Founded by the Spanish in 1519, Panama City is the oldest continuously occupied European settlement on the Pacific coast of the Americas. It also happens to be a great place for kids! I lived here for over three years and found it one of our most family-friendly postings to date.
With a population of little more than one million Panama City is easy to navigate, safe to explore and has a lot to offer families. Yet this small Central American capital is often overlooked as a tourist destination itself, functioning primarily as a stepping stone between continents or as a spring-board to Panama’s Pacific beaches and Caribbean archipelagos. In recent years, however, the government has invested heavily in the tourism sector to meet the growing demand from oversees visitors. As a result new hotels, restaurants, museums, tours and activities are popping up all over the capital.

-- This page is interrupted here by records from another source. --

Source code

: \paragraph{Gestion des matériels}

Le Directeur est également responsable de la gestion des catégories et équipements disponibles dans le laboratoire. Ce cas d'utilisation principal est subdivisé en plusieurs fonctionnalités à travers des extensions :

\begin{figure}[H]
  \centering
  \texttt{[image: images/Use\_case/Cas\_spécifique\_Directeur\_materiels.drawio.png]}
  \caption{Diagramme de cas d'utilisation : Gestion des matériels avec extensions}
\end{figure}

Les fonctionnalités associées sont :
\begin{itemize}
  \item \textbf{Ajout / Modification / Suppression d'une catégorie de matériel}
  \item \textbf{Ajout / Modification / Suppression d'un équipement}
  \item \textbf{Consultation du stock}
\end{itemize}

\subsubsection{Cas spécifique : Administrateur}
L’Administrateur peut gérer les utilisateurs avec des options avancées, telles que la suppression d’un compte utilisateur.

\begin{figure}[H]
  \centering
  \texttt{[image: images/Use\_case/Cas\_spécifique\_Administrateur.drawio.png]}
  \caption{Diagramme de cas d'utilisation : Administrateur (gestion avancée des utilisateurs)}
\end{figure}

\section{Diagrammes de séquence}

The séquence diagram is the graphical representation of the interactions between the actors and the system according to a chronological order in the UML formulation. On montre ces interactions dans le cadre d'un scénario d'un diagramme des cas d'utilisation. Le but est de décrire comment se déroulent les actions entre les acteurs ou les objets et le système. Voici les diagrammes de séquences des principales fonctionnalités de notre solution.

The following are just a few of my favourite things to do in Panama City with kids.
Panama City With Kids
1. Visit Panama’s star attraction: The Panama Canal
Whether you’re travelling with or without kids, the Panama Canal should be at the top of your list of things to see in Panama City. Nobody should pass through the nation’s capital without getting up and close to this remarkable landmark of ambition, persistence and engineering. One of the best places to see it and to learn about its history is at the Miraflores Visitors Centre. Kids will enjoy waving to passengers on cruise ships and navigating their own tanker through the locks (on a simulator!).
2. Wander the streets of Casco Viejo
The UNESCO protected Casco Viejo is the atmospheric old quarter and a wonderful place to spend half a day. Also known as Casco Antiguo or San Felipe, the neighborhood was founded in 1673 after the English pirate, Henry Morgan sacked Panama Viejo (the original Panama City on the other side of the bay). Teeming with restaurants, cafes, boutique shops and art galleries, it’s my favourite district in Panama City and easy to cover on foot. (A more in-depth guide to Casco Viejo is in the pipeline!)
3. Run around the ruins of Panama Viejo
Not to be confused with Casco Viejo, Panama Viejo is the the site where the original Panama City once stood, and was founded in 1519 by Pedro Arias Davila. Today, only remnants of walls remain but it’s worth a quick peek if you have time, particularly if you have little kids who need unleashing.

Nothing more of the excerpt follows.